Однако проходит пять минут, десять, пятнадцать... Лагутина все еще нет. Лида с сожалением замечает:
— Совсем он замотался у себя в Коминтерне. Вот и прошлую ночь дома не ночевал.
Наконец по прошествии двадцати пяти минут хозяин квартиры все же появляется в дверях.
— Привет, Лидуся, — обнимает он дочку. — Есть хочу зверски. — И, уже обращаясь к нам обоим: — Давайте поднимемся в столовую, я хоть пообедаю по-человечески.
Мы не возражаем — и всей компанией направляемся к большому лифту в одном из углов П-образного коридора. Доехав до девятого этажа, выходим и по лестнице поднимаемся на десятый этаж, где частью в помещении, частью под открытым небом среди большущих кадок с зелеными растениями располагаются столики моссельпромовской столовой — преемницы кафе 'Крыша', ненадолго открывшегося здесь в 1916 году. Кормили здесь прилично и недорого. Новостью для меня оказалось то, что в этой столовой заодно крутили кино. А еще на этой же крыше по соседству со столовой была устроена спортивная площадка. В общем, сервис для жильцов 4 го дома Моссовета был устроен очень даже неплохой.
Еще не расправившись со вторым блюдом, Михаил Евграфович начал вполголоса посвящать меня в происходившее на конгрессе.
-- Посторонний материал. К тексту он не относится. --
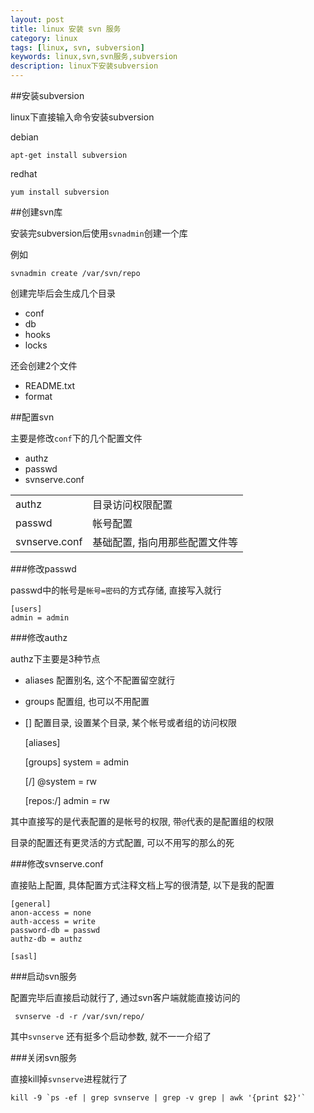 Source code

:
 ```yaml
---
layout: post
title: linux 安装 svn 服务
category: linux
tags: [linux, svn, subversion]
keywords: linux,svn,svn服务,subversion
description: linux下安装subversion
---
```


##安装subversion

linux下直接输入命令安装subversion

debian

    apt-get install subversion

redhat

    yum install subversion

##创建svn库

安装完subversion后使用`svnadmin`创建一个库

例如

    svnadmin create /var/svn/repo

创建完毕后会生成几个目录
- conf
- db
- hooks
- locks

还会创建2个文件
- README.txt
- format

##配置svn

主要是修改`conf`下的几个配置文件
- authz
- passwd
- svnserve.conf

<table class="table table-bordered table-striped">
  <tr><td>authz</td><td>目录访问权限配置</td></tr>
  <tr><td>passwd</td><td>帐号配置</td></tr>
  <tr><td>svnserve.conf</td><td>基础配置, 指向用那些配置文件等</td></tr>
</table>

###修改passwd

passwd中的帐号是`帐号=密码`的方式存储, 直接写入就行

    [users]
    admin = admin

###修改authz

authz下主要是3种节点
- aliases 配置别名, 这个不配置留空就行
- groups 配置组, 也可以不用配置
- [] 配置目录, 设置某个目录, 某个帐号或者组的访问权限


    [aliases]

    [groups]
    system = admin

    [/]
    @system = rw

    [repos:/]
    admin = rw


其中直接写的是代表配置的是帐号的权限, 带`@`代表的是配置组的权限

目录的配置还有更灵活的方式配置, 可以不用写的那么的死

###修改svnserve.conf

直接贴上配置, 具体配置方式注释文档上写的很清楚, 以下是我的配置

    [general]
    anon-access = none
    auth-access = write
    password-db = passwd
    authz-db = authz

    [sasl]


###启动svn服务

配置完毕后直接启动就行了, 通过svn客户端就能直接访问的

     svnserve -d -r /var/svn/repo/

其中`svnserve` 还有挺多个启动参数, 就不一一介绍了

###关闭svn服务

直接kill掉`svnserve`进程就行了

    kill -9 `ps -ef | grep svnserve | grep -v grep | awk '{print $2}'`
Его рассказ о выступлении Зиновьева сразу внес ясность: тезис о 'социал-фашизме' все-таки прозвучал, хотя сам термин в официальные документы V Всемирного конгресса Коминтерна не вошел.
— Зиновьев говорил с такой запальчивостью, как будто социал-демократы регулярно обливают ему дверь помоями, — говорил отец Лиды, прихлебывая компот из граненого стакана. — По его мнению, социал-демократия превращается объективно в крыло фашизма. Что же касается тактики Единого рабочего фронта, которая была принята как официальная линия Коминтерна на предыдущем конгрессе, то Зиновьев стал всячески ее принижать. Как он заявил, эта тактика имеет лишь пропагандистское значение, как средство разоблачения предательства вождей социал-демократии, но ни в коем случае не как путь к образованию органов революционной власти.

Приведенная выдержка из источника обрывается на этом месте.